Farms getting closer to sustainable, environmentally-friendly operation

by Mike Adams, the Health Ranger, NaturalNews Editor

Modern farms cannot really operate sustainably without fossil fuels, reports Mother Earth News, and while such a thing is getting closer to becoming a reality with organic farming, farms designed in the image of natural ecosystems are the ultimate goal.

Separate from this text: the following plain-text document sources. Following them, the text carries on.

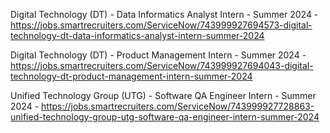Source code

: Digital Technology (DT) - Data Informatics Analyst Intern - Summer 2024 - https://jobs.smartrecruiters.com/ServiceNow/743999927694573-digital-technology-dt-data-informatics-analyst-intern-summer-2024

Digital Technology (DT) - Product Management Intern - Summer 2024 - https://jobs.smartrecruiters.com/ServiceNow/743999927694043-digital-technology-dt-product-management-intern-summer-2024

Unified Technology Group (UTG) - Software QA Engineer Intern - Summer 2024 - https://jobs.smartrecruiters.com/ServiceNow/743999927728863-unified-technology-group-utg-software-qa-engineer-intern-summer-2024

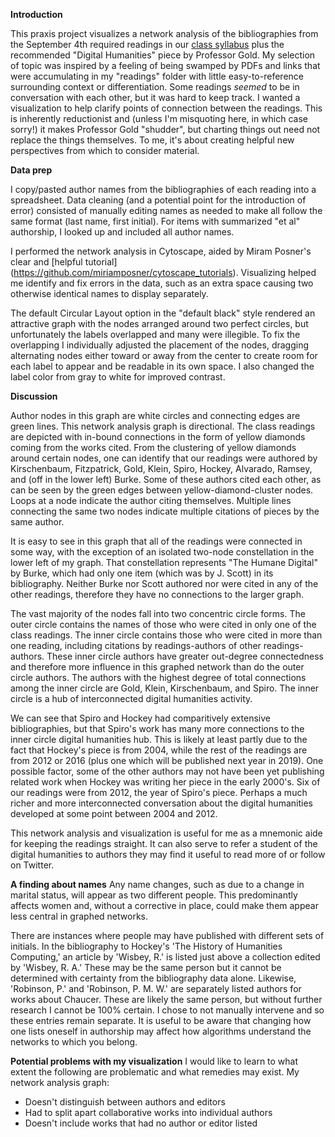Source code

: **Introduction**

This praxis project visualizes a network analysis of the bibliographies from the September 4th required readings in our [class syllabus](https://dhintro18.commons.gc.cuny.edu/syllabus/) plus the recommended "Digital Humanities" piece by Professor Gold. My selection of topic was inspired by a feeling of being swamped by PDFs and links that were accumulating in my "readings" folder with little easy-to-reference surrounding context or differentiation. Some readings *seemed* to be in conversation with each other, but it was hard to keep track. I wanted a visualization to help clarify points of connection between the readings. This is inherently reductionist and (unless I'm misquoting here, in which case sorry!) it makes Professor Gold "shudder", but charting things out need not replace the things themselves. To me, it's about creating helpful new perspectives from which to consider material.


**Data prep**

I copy/pasted author names from the bibliographies of each reading into a spreadsheet. Data cleaning (and a potential point for the introduction of error) consisted of manually editing names as needed to make all follow the same format (last name, first initial). For items with summarized "et al" authorship, I looked up and included all author names.

I performed the network analysis in Cytoscape, aided by Miram Posner's clear and [helpful tutorial] (https://github.com/miriamposner/cytoscape_tutorials). Visualizing helped me identify and fix errors in the data, such as an extra space causing two otherwise identical names to display separately.

The default Circular Layout option in the "default black" style rendered an attractive graph with the nodes arranged around two perfect circles, but unfortunately the labels overlapped and many were illegible. To fix the overlapping I individually adjusted the placement of the nodes, dragging alternating nodes either toward or away from the center to create room for each label to appear and be readable in its own space. I also changed the label color from gray to white for improved contrast.


**Discussion**

Author nodes in this graph are white circles and connecting edges are green lines. This network analysis graph is directional. The class readings are depicted with in-bound connections in the form of yellow diamonds coming from the works cited. From the clustering of yellow diamonds around certain nodes, one can identify that our readings were authored by Kirschenbaum, Fitzpatrick, Gold, Klein, Spiro, Hockey, Alvarado, Ramsey, and (off in the lower left) Burke. Some of these authors cited each other, as can be seen by the green edges between yellow-diamond-cluster nodes. Loops at a node indicate the author citing themselves. Multiple lines connecting the same two nodes indicate multiple citations of pieces by the same author.

It is easy to see in this graph that all of the readings were connected in some way, with the exception of an isolated two-node constellation in the lower left of my graph. That constellation represents "The Humane Digital" by Burke, which had only one item (which was by J. Scott) in its bibliography. Neither Burke nor Scott authored nor were cited in any of the other readings, therefore they have no connections to the larger graph.

The vast majority of the nodes fall into two concentric circle forms. The outer circle contains the names of those who were cited in only one of the class readings. The inner circle contains those who were cited in more than one reading, including citations by readings-authors of other readings-authors. These inner circle authors have greater out-degree connectedness and therefore more influence in this graphed network than do the outer circle authors. The authors with the highest degree of total connections among the inner circle are Gold, Klein, Kirschenbaum, and Spiro. The inner circle is a hub of interconnected digital humanities activity.

We can see that Spiro and Hockey had comparitively extensive bibliographies, but that Spiro's work has many more connections to the inner circle digital humanities hub. This is likely at least partly due to the fact that Hockey's piece is from 2004, while the rest of the readings are from 2012 or 2016 (plus one which will be published next year in 2019). One possible factor, some of the other authors may not have been yet publishing related work when Hockey was writing her piece in the early 2000's. Six of our readings were from 2012, the year of Spiro's piece. Perhaps a much richer and more interconnected conversation about the digital humanities developed at some point between 2004 and 2012.

This network analysis and visualization is useful for me as a mnemonic aide for keeping the readings straight. It can also serve to refer a student of the digital humanities to authors they may find it useful to read more of or follow on Twitter.


**A finding about names**
Any name changes, such as due to a change in marital status, will appear as two different people. This predominantly affects women and, without a corrective in place, could make them appear less central in graphed networks.

There are instances where people may have published with different sets of initials. In the bibliography to Hockey's 'The History of Humanities Computing,' an article by 'Wisbey, R.' is listed just above a collection edited by 'Wisbey, R. A.' These may be the same person but it cannot be determined with certainty from the bibliography data alone. Likewise, 'Robinson, P.' and 'Robinson, P. M. W.' are separately listed authors for works about Chaucer. These are likely the same person, but without further research I cannot be 100% certain. I chose to not manually intervene and so these entries remain separate. It is useful to be aware that changing how one lists oneself in authorship may affect how algorithms understand the networks to which you belong. 


**Potential problems with my visualization**
I would like to learn to what extent the following are problematic and what remedies may exist. My network analysis graph:
* Doesn't distinguish between authors and editors
* Had to split apart collaborative works into individual authors
* Doesn't include works that had no author or editor listed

Clearly, we need to create new food raising systems that will conserve soil, water, and nutrients ... Nationwide, an estimated 30,000 farmers now rely on crop rotation; animal manures, legumes, green manures, mechanical cultivation, mineral-bearing rocks, and biological pest control to maintain soil productivity and tilth, supply plant nutrients, and control insects, weeds, and other pests. Although the expanding organic movement is a positive development, in the final analysis agricultural production will be maintained only if farms are designed in the image of natural ecosystems, combining the knowledge of science with the wisdom of the wilderness. This is the approach of permaculture, the term coined by Australian Bill Mollison to describe the concept of a self-sustaining, consciously designed system of agriculture. Permaculture takes the practices of organic farming one step further, applying natural principles to design a self sustaining food-, fiber-, and energy-producing ecosystem. At the New Alchemy Institute in Massachusetts, we're redesigning our entire 12-acre site in order to test the economic performance of a small farm that employs biological and solar resources as its main production and management inputs. * The food system absorbs 16% of all the energy used in America. Soluble fertilizers applied once to worn-out, eroded soil will produce a green manure crop that's high in biomass, which in turn supplies organic matter for biologically derived fertility. Orchard trees mature, weed and insect populations change, and woodlot composition shifts. In natural ecosystems, this concept is known as succession ... By allowing agricultural succession to occur, or even by consciously directing it, energy and nutrients can be conserved, soil losses reduced, and herbivore populations stabilized. For example, annuals and short-lived perennials planted between the rows of a young orchard will furnish income while the orchard species mature. Finally, permaculture systems favor diversity over monoculture.